My head felt as woozy as my stomach felt sick. I needed to think, and I couldn't think while I was so tired. I'd sleep and then try to figure out what I should do. Instead of throwing the card away, I put the two halves in the top drawer of my desk. Then I yanked off my clothes and pulled on my most comfortable pair of sweats. Nala was already snoring on my pillow. I snuggled next to her, closed my eyes, forced my mind to clear of terrible images and unspeakable questions, and instead concentrated on my cat's purring until I finally drifted off into an exhausted sleep.
CHAPTER 16
I knew the second Heath got back in town because he interrupted my dream. I had been lying out in the sun (see, clearly a dream) on a big, heart-shaped floatie in the middle of a lake made of Sprite (who knows?), when all of a sudden everything disappeared and Heath's familiar voice burst into my skull.
'Zo!'
My eyes fluttered open. Nala was staring at me with grumpy green cat eyes.
'Nala? Did you hear something?'
The cat 'mee-uf-owed,' sneezed, stood up long enough to pad around and around in a circle several times, then she plopped down and went right back to sleep.
'You're really no help at all,' I said.
She ignored me.
I looked at the clock and groaned. It was seven o'clock, p.m. Jeesh, I'd slept for about eight hours but my eyelids were like sandpaper. Ugh. What did I have to do today?
Then I remembered Professor Nolan and the conversation with my mom and my stomach clenched.
Should I tell someone about my suspicions? As Loren had said, the People of Faith had already been implicated in the murder by the awful note that was left behind. So, did I really need to say anything about the fact that I wouldn't be surprised if the step-loser was involved? Mom had made it clear to me that he'd been home all last night, and this morning. At least, that's what she was saying.
Could she be lying?
A shiver went through my body. Of course she could be. She'd do anything for that disgusting man. She'd already proven that by turning her back on me. But if she was lying, and I told on her, then I'd be responsible for what happened to her. I hated John Heffer, but did I hate him enough to cause my mom to go down with him?
I felt like puking.
'If the step-loser is tied up in the murder, the police will figure it out. If that happens, nothing that comes of it will be my fault.' I said the words out loud, letting my voice calm me. 'I'll wait and see what happens.' I couldn't do it. I just couldn't. She was awful, but she was my mom, and I still remembered when she used to love me.
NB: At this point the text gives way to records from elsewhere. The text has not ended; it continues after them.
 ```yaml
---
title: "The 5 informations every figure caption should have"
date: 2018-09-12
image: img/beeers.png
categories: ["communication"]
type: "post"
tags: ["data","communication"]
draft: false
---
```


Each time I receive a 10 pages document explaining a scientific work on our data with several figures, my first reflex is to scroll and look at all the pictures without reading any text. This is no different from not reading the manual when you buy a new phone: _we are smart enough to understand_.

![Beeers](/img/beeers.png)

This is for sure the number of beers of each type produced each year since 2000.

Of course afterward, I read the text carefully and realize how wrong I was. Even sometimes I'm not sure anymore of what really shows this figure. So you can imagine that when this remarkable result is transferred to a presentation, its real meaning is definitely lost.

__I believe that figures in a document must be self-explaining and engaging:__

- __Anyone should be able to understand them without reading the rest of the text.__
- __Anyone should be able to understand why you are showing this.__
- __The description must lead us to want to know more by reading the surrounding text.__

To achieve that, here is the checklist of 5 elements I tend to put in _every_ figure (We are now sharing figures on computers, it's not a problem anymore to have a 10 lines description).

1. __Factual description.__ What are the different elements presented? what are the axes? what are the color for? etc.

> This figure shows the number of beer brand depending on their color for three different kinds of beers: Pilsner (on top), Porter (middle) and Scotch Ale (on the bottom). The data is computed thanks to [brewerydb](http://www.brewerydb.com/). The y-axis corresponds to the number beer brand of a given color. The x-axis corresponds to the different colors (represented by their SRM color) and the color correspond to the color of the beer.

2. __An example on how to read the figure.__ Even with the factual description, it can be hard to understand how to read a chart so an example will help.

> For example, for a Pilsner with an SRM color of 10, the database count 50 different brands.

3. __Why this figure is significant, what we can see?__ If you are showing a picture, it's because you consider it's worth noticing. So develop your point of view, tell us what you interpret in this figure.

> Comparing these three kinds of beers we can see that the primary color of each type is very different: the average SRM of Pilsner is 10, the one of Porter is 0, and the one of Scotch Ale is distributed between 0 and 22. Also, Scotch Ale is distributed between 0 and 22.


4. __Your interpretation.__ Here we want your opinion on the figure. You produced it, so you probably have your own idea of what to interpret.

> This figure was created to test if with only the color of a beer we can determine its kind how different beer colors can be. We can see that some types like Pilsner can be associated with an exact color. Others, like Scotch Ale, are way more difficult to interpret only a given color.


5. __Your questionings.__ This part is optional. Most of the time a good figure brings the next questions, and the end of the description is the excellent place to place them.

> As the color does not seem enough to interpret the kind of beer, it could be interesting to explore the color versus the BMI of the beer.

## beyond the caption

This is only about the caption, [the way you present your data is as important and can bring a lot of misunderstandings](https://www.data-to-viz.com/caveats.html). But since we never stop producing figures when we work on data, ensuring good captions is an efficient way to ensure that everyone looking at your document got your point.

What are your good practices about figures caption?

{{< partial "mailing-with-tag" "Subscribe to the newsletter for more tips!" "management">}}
So I wasn't going to do anything except try and put my mom and the step-loser out of my mind. Period. I mean it.
While I was attempting to continue to convince myself I'd made the right choice, I remembered what else was going on today. The Dark Daughters' Full Moon Ritual. My heart sank into my clenching stomach. Normally, I'd be excited and a little nervous. Today I was just stressed. On top of everything else, having Aphrodite join our circle wasn't going to be a popular move. Whatever. My friends were just going to have to deal with it. I sighed. My life seriously sucked. Plus, I was probably depressed. Didn't depressed people sleep for, like, ever? I closed my bristly eyes, giving in to my self-diagnosis and was almost asleep when
My cell phone was chiming with the little noise it made when I had a text message. Groggily, I flipped open the phone. Instead of finding one text message I found four.
Zo! Im bak!
Zoey I have to see u
Still luv you Zo
Zo? Call me.
'Heath.' I sighed and sat back on my bed. 'Crap. This just keeps getting worse and worse.' What in the hell was I going to do about him?